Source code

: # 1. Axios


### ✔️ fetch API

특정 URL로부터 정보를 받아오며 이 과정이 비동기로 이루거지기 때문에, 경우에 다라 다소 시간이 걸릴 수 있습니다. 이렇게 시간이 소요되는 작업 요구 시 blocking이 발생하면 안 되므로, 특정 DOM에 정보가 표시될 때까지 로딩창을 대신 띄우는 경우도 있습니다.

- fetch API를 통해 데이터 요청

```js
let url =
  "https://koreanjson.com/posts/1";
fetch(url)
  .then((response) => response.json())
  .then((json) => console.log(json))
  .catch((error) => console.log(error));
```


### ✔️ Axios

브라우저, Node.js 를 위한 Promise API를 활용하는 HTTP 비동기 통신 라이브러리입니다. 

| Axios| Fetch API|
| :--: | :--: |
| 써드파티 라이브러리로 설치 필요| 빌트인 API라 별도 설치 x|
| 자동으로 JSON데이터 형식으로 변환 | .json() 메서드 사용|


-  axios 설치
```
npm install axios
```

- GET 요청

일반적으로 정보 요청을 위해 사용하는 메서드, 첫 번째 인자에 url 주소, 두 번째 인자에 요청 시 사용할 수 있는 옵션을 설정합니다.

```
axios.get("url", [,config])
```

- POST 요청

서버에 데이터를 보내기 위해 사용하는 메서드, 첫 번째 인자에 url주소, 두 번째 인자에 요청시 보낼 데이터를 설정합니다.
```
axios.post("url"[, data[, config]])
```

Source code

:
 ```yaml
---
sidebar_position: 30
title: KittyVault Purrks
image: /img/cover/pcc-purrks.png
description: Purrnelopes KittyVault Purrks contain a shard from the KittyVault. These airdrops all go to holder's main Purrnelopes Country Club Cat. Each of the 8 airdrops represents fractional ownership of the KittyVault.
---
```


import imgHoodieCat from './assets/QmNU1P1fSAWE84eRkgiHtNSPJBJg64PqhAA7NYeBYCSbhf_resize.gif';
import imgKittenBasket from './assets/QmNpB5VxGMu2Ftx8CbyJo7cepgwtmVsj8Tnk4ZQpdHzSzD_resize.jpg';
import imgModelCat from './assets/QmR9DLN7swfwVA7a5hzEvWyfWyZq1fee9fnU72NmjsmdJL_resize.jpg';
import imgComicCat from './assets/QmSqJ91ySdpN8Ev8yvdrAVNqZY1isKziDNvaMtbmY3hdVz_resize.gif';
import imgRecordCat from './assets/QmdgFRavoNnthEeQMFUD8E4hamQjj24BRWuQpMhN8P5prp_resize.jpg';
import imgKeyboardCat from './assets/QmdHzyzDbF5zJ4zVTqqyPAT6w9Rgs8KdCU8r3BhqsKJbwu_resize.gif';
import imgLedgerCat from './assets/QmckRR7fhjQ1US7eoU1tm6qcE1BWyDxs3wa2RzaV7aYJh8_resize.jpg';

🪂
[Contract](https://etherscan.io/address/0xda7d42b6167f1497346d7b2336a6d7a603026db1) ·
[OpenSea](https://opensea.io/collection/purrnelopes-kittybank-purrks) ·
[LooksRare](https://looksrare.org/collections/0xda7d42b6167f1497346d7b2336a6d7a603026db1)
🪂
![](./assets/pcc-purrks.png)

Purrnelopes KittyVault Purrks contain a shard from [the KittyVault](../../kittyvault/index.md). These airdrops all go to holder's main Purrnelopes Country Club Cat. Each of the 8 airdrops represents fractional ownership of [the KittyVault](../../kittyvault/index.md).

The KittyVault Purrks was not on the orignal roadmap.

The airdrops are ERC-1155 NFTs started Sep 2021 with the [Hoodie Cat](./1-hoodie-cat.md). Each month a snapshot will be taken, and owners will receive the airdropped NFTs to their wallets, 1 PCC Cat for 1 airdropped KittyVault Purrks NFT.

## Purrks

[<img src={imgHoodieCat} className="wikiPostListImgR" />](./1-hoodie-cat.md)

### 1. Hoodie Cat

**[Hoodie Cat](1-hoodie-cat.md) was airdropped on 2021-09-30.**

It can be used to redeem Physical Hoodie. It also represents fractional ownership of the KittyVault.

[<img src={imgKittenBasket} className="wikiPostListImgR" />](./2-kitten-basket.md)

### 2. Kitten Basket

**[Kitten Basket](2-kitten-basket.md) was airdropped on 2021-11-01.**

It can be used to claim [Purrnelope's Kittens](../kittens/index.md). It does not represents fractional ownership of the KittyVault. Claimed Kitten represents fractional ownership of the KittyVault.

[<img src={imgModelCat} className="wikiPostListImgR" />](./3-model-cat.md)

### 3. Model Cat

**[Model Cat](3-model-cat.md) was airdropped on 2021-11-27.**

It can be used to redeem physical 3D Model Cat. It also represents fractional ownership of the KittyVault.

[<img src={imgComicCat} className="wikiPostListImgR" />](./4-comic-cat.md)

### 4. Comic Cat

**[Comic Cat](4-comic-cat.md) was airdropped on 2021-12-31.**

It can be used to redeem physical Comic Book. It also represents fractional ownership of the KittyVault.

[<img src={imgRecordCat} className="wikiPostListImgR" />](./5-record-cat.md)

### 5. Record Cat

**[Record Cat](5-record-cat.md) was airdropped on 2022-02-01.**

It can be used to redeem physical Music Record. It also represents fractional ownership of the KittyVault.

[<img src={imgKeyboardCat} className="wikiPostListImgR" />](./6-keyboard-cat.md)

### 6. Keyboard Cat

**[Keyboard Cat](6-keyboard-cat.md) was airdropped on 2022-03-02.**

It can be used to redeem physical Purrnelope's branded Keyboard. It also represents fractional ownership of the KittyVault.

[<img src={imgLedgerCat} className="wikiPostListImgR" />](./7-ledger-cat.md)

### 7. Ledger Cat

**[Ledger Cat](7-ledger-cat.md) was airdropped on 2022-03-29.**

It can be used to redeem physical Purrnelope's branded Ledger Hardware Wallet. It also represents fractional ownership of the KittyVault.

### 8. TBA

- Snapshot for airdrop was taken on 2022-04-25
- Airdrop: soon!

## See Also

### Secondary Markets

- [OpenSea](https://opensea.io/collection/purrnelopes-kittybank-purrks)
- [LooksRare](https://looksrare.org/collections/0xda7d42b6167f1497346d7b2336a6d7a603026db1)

= = = = = = =

WHAT NEEDS TO BE DONE
Write out every line of the entries that holds the word "collections".

EXERCISE SOLUTION
[LooksRare](https://looksrare.org/collections/0xda7d42b6167f1497346d7b2336a6d7a603026db1)
- [LooksRare](https://looksrare.org/collections/0xda7d42b6167f1497346d7b2336a6d7a603026db1)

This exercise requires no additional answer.